Des coureurs demandent à pouvoir
dormir, nous on préfère rejoindre au plus vite l'étape suivante
qui est une base de vie. Une belle descente nous attend pour
rejoindre une rivière avec un passage magnifique appelé « les
marmites des géants »
il fait très chaud et ça
donne envie de se baigner surtout que l'on va attaquer maintenant une
grosse montée en pleine chaleur. Heureusement elle sera souvent
ombragée. Mes yeux commencent à fatiguer, les jambes marchent
toujours bien mais elles ont du mal à courir et maintenant même
dans les descentes je dois me forcer.
24 h 28 de course, c'est bon, on est
arrivé à la deuxième base de vie km 123 à 18 h 28 avec 4 h 12
d'avance. Je rêve de dormir un peu, il y a des beaux tapis qui
m'attirent, Laurent lui est encore bien réveillé. Après avoir
mangé un peu, je récupère notre deuxième sac de change et je suis
en train d'enlever tranquillement mes chaussures lorsque je vois
Laurent revenir des toilettes, il me houspille un peu parce que je
n'ai pas réservé une place sur un tapis et qu'ils sont tous occupés
par un coureur ou un sac. Il a peur que je ne puisse pas me reposer.

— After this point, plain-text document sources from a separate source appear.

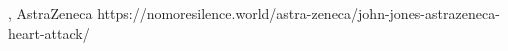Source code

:           {, }
          {}
          {AstraZeneca}
          {}
          {
          }
          {https://nomoresilence.world/astra-zeneca/john-jones-astrazeneca-heart-attack/}

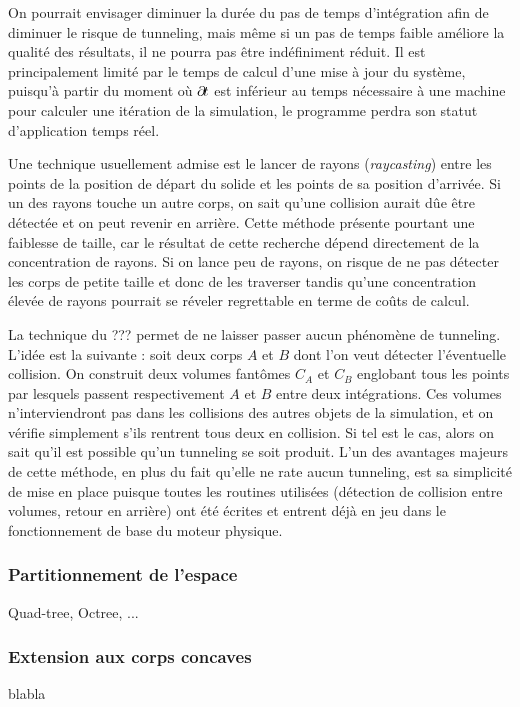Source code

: \begin{figure}
  \centering
  
  \caption{}
  \label{tunneling1}
\end{figure}

On pourrait envisager diminuer la durée du pas de temps d'intégration
afin de diminuer le risque de tunneling, mais même si un pas de temps
faible améliore la qualité des résultats, il ne pourra pas être
indéfiniment réduit. Il est principalement limité par le temps de
calcul d'une mise à jour du système, puisqu'à partir du moment o\`u
$\partial \! t$ est inférieur au temps nécessaire à une machine pour
calculer une itération de la simulation, le programme perdra son
statut d'application temps réel.

Une technique usuellement admise est le lancer de rayons
(\textit{raycasting}) entre les points de la position de départ du
solide et les points de sa position d'arrivée. Si un des rayons touche
un autre corps, on sait qu'une collision aurait dûe être détectée et
on peut revenir en arrière. Cette méthode présente pourtant une
faiblesse de taille, car le résultat de cette recherche dépend
directement de la concentration de rayons. Si on lance peu de rayons,
on risque de ne pas détecter les corps de petite taille et donc de les
traverser tandis qu'une concentration élevée de rayons pourrait se
réveler regrettable en terme de coûts de calcul.

\begin{figure}
  \centering
  
  \caption{}
  \label{tunneling2}
\end{figure}

La technique du ??? permet de ne laisser passer aucun phénomène de
tunneling. L'idée est la suivante : soit deux corps $A$ et $B$ dont
l'on veut détecter l'éventuelle collision. On construit deux volumes
fantômes $C_A$ et $C_B$ englobant tous les points par lesquels passent
respectivement $A$ et $B$ entre deux intégrations. Ces volumes
n'interviendront pas dans les collisions des autres objets de la
simulation, et on vérifie simplement s'ils rentrent tous deux en
collision. Si tel est le cas, alors on sait qu'il est possible qu'un
tunneling se soit produit. L'un des avantages majeurs de cette
méthode, en plus du fait qu'elle ne rate aucun tunneling, est sa
simplicité de mise en place puisque toutes les routines utilisées
(détection de collision entre volumes, retour en arrière) ont été
écrites et entrent déjà en jeu dans le fonctionnement de base du
moteur physique.

\begin{figure}
  \centering
  
  \caption{}
  \label{tunneling3}
\end{figure}

\subsubsection{Partitionnement de l'espace}

Quad-tree, Octree, ...

\subsubsection{Extension aux corps concaves}

blabla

Je ne vois pas le problème, les tapis sont grands et l'on peut
s'allonger à côté de quelqu'un d'autre pour dormir. De toute façon
je suis très zen, fatiguée mais zen et heureuse. Je m'allonge sur
un bout de tapis et c'est le bonheur total. Je suis bien ! Je ne
sais pas si je vais dormir mais rien que le fait de m'allonger me
procure une détente bienfaitrice... Je me réveille en sursaut. J'ai
dù dormir quelques minutes. Personne à côté de moi, je cherche
Laurent des yeux et il me semble le reconnaître allongé sur une
table des pédicures. Il se fait soigner les pieds. Ce n'est pas une
mauvaise idée de vérifier l'état des choses car il reste encore un
peu plus d'un marathon à faire... C'est mon tour, quelques petites
zones sensibles, mais pas d'ampoules alors que je suis partie avec
des chaussures neuves jamais utilisées en trail, juste portées 1
fois à la maison et au magasin. On prend notre temps avant de
repartir. On peut laisser les casquettes, crèmes solaires et
affaires pour la journée car l'on va attaquer la nuit bientôt.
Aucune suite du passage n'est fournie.